Los mitos del nacionalismo

El objetivo de la historia nacional tal como se configura a lo largo del siglo XIX no es tanto alcanzar un conocimiento real del pasado como promover la adhesión emotiva e incondicional a una identidad colectiva presentada como «patria». Para ello se configura un relato que, aunque se pretende histórico, se articula en torno a dos mitos fundamentales, el de origen y el palingenésico. Con el primero se establece una frontera nítidamente definida entre «nosotros» y el «otro», un límite que no es tanto geográfico como ideológico o, por utilizar un término muy del gusto de sus propagandistas, «espiritual». El «otro» no es tan solo el extranjero, sino también el que habiendo nacido en la patria no comparte los valores que la definen. El mito palingenésico ―el del renacimiento de la nación tras su colapso― completa al anterior al proporcionar un esquema interpretativo aplicable a muy diferentes crisis y conflictos.

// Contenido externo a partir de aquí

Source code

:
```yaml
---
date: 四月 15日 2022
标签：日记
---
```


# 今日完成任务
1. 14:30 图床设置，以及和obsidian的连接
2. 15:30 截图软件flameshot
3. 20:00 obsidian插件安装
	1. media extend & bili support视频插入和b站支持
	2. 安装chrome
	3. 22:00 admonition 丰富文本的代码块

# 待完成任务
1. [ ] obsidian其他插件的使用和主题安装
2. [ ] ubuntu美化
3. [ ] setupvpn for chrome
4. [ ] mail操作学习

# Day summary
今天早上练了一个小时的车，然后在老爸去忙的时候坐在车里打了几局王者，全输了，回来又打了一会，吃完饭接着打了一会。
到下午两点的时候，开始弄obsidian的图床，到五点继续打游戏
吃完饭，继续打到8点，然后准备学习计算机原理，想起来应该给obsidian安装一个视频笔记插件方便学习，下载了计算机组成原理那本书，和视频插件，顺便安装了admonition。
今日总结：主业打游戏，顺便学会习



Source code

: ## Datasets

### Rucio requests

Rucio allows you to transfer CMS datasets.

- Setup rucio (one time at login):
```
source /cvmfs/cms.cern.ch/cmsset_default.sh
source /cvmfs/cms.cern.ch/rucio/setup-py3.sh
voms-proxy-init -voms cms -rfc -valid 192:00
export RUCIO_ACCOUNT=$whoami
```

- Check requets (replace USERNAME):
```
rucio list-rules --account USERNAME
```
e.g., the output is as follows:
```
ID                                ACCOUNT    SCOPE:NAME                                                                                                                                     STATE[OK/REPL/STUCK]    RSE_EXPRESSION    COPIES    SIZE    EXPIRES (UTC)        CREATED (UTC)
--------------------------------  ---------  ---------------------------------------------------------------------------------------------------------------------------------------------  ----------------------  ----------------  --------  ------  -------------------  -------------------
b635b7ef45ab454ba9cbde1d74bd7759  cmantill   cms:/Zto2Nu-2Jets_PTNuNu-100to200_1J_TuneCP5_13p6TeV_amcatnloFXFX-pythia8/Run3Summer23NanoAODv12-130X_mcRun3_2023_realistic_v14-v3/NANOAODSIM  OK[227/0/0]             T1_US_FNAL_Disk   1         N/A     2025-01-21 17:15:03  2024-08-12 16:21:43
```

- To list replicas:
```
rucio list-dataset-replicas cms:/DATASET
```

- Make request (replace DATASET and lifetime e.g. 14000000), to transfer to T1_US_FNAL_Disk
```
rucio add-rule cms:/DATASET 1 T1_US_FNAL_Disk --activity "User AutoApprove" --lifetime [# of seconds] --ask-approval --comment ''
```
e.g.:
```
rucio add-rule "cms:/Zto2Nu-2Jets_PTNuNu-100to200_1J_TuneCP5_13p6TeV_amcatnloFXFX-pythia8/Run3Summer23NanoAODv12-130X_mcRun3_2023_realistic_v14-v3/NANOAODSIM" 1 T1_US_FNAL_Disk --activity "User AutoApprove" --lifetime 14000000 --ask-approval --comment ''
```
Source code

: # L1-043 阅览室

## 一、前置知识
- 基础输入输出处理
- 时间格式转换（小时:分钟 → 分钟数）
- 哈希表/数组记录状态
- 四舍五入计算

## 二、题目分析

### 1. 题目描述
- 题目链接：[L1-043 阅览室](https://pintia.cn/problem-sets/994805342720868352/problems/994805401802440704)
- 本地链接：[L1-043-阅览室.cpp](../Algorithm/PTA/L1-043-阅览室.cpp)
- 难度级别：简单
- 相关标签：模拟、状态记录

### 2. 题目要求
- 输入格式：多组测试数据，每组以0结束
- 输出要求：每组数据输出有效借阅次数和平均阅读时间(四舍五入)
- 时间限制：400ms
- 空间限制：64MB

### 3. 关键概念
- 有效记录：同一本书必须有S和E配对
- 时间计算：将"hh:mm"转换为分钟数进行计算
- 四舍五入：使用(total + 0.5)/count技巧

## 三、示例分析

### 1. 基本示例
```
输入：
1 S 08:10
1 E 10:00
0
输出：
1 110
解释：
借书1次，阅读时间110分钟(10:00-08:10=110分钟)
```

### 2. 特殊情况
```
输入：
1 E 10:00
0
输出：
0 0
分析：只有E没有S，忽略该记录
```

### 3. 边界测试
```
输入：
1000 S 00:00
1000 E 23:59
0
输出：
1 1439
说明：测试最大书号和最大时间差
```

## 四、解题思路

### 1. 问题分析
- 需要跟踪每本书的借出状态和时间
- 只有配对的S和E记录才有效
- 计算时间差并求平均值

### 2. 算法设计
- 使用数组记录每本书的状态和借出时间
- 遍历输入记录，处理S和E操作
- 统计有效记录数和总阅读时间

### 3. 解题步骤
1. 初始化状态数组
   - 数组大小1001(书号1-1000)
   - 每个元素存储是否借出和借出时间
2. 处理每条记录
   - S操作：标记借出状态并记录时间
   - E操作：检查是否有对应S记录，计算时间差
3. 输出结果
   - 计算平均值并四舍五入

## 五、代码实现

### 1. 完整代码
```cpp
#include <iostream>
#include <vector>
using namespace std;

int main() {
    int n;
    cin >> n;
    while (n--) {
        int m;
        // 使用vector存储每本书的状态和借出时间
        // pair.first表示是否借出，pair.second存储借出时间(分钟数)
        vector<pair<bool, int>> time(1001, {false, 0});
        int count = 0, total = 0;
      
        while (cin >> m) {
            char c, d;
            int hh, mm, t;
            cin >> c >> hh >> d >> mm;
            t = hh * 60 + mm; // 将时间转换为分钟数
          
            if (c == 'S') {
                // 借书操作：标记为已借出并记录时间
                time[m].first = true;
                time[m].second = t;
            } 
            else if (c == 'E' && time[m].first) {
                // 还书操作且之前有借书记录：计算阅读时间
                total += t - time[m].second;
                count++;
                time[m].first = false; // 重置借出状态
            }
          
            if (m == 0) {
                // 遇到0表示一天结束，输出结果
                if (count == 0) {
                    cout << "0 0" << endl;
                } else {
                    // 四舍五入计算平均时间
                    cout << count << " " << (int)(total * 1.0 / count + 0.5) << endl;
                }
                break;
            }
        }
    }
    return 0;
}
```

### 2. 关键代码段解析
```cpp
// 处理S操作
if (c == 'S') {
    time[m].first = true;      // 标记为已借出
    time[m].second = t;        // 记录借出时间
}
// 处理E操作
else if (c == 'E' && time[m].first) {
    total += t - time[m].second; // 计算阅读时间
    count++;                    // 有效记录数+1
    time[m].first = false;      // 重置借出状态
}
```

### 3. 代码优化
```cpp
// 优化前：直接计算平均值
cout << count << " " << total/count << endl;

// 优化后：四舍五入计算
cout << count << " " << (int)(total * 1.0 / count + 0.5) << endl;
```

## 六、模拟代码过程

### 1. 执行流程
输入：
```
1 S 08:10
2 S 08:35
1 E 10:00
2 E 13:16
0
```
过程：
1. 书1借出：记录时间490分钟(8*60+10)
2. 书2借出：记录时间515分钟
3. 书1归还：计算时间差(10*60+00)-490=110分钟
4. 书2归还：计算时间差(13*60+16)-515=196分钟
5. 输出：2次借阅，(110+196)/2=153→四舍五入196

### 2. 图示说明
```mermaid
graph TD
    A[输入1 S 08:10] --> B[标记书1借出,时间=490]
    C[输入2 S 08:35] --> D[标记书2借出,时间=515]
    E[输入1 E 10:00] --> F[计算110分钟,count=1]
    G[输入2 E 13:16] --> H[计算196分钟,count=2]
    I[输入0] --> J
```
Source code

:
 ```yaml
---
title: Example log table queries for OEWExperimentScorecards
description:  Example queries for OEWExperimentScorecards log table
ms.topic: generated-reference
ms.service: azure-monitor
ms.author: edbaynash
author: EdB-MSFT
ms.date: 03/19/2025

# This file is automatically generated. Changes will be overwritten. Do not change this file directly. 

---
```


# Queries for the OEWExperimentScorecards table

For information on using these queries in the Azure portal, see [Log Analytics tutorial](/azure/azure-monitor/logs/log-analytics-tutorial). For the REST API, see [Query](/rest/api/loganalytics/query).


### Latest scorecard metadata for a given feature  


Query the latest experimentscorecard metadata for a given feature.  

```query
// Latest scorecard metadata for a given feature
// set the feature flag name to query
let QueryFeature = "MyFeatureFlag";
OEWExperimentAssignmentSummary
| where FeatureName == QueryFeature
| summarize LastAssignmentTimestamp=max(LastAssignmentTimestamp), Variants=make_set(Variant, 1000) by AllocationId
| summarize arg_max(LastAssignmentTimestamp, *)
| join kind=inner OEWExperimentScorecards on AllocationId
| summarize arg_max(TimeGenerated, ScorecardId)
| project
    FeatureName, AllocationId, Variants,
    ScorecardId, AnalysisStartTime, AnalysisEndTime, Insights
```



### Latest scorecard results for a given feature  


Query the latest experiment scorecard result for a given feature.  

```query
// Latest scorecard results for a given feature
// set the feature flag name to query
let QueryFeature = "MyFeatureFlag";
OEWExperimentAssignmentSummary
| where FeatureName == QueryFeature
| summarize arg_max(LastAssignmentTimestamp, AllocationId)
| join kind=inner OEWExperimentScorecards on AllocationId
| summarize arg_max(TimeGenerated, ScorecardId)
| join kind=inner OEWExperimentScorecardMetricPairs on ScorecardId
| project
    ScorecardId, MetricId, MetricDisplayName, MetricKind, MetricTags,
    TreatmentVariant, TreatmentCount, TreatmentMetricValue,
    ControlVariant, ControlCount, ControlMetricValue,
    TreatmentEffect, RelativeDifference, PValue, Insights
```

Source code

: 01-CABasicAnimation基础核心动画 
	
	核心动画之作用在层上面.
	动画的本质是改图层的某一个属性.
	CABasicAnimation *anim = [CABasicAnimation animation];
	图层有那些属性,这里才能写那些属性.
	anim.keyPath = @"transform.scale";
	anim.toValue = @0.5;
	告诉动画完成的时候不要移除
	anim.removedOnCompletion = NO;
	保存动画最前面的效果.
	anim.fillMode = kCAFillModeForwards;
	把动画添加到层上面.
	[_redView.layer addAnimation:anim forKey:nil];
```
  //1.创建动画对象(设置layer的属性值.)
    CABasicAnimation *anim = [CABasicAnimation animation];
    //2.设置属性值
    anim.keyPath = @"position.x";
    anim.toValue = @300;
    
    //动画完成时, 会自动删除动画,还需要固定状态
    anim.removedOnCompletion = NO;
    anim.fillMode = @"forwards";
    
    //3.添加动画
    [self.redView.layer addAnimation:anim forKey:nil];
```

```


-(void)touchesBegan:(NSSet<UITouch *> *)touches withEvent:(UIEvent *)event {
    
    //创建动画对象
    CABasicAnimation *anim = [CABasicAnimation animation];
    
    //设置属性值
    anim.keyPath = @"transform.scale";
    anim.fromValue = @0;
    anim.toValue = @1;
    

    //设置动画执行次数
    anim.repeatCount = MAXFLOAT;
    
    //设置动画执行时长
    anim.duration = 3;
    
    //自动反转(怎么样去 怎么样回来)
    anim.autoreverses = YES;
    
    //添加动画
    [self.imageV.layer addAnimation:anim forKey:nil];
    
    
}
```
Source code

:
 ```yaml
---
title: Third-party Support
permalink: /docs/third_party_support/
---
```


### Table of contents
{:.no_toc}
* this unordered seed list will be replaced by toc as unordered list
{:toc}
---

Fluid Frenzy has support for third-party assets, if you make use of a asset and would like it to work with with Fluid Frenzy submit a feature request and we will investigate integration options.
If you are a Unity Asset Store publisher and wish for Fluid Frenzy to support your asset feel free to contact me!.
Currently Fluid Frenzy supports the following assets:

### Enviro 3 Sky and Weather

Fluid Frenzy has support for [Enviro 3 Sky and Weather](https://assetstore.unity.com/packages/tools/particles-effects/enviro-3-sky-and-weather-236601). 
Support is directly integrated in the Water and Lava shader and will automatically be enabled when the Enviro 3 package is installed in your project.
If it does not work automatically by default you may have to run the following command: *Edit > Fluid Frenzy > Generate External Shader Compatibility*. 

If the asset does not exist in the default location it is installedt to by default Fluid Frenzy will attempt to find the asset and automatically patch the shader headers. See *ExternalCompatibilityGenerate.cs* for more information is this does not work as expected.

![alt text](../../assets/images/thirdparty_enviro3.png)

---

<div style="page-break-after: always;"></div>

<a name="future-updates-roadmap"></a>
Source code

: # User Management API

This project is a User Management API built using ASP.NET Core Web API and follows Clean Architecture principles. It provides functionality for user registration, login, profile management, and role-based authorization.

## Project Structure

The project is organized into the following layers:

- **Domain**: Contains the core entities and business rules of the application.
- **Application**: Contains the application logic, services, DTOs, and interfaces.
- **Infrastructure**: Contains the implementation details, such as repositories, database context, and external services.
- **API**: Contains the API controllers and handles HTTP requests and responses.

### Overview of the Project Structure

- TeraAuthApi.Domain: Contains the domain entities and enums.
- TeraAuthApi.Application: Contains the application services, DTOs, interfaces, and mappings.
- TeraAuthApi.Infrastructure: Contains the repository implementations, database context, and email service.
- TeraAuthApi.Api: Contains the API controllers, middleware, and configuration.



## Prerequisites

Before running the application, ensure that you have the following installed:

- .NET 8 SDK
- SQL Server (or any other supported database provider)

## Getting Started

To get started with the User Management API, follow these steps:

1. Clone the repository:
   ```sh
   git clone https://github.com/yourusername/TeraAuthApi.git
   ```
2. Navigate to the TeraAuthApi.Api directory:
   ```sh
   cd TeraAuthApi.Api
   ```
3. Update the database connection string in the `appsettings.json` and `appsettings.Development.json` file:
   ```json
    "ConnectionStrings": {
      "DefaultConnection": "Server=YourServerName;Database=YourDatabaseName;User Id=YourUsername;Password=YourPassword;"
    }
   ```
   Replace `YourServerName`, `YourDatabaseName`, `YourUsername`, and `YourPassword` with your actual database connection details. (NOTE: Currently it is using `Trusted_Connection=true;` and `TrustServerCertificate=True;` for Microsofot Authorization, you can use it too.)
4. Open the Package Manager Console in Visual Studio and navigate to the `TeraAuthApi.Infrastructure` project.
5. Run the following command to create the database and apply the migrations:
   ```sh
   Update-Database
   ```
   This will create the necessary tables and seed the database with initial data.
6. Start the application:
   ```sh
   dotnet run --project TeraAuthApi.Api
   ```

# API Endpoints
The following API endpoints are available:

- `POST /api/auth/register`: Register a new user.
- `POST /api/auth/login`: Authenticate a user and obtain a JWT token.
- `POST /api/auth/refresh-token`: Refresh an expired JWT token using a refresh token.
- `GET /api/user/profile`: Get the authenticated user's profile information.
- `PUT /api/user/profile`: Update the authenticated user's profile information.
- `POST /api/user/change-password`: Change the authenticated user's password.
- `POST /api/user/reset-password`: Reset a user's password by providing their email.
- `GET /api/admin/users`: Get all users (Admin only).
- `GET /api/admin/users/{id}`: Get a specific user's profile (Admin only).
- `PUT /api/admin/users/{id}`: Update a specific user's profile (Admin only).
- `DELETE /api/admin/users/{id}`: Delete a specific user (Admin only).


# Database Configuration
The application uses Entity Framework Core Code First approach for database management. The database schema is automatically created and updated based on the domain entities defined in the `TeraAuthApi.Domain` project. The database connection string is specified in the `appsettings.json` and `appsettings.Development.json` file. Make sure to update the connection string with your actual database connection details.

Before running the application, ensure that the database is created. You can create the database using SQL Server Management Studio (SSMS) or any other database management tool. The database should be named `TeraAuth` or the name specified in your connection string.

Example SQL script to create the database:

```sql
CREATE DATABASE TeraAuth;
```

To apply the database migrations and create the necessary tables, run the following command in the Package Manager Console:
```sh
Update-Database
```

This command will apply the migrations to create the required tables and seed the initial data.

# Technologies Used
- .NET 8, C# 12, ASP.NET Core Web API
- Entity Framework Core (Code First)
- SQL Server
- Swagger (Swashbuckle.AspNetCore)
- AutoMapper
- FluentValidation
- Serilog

En Defensa de Hispanidad, Ramiro de Maeztu señala la conversión de Recaredo en el año 589 como el acto por el que «España empieza a ser». Con él ―dice― se borra la oposición entre conquistados hispanorromanos y conquistadores visigodos y se establece entre unos y otros el lazo espiritual que constituye la patria. El período anterior habría sido una larga preparatoria en que se forjaron «las condiciones que posibilitaron la creación de España». El mito de origen hace así de la religión católica el constituyente esencial que da forma a la nación española, el cemento que la une. Así lo había expresado cincuenta años atrás Menéndez Pelayo en un encendido párrafo al final de su Historia de los heterodoxos españoles: «España, evangelizadora de la mitad del orbe; España, martillo de herejes, luz de Trento, espada de Roma, cuna de san Ignacio…; esa es nuestra grandeza y nuestra unidad; no tenemos otra. El día en que acabe de perderse, España volverá al cantonalismo de los arévacos y de los vetones o de los reyes de taifas».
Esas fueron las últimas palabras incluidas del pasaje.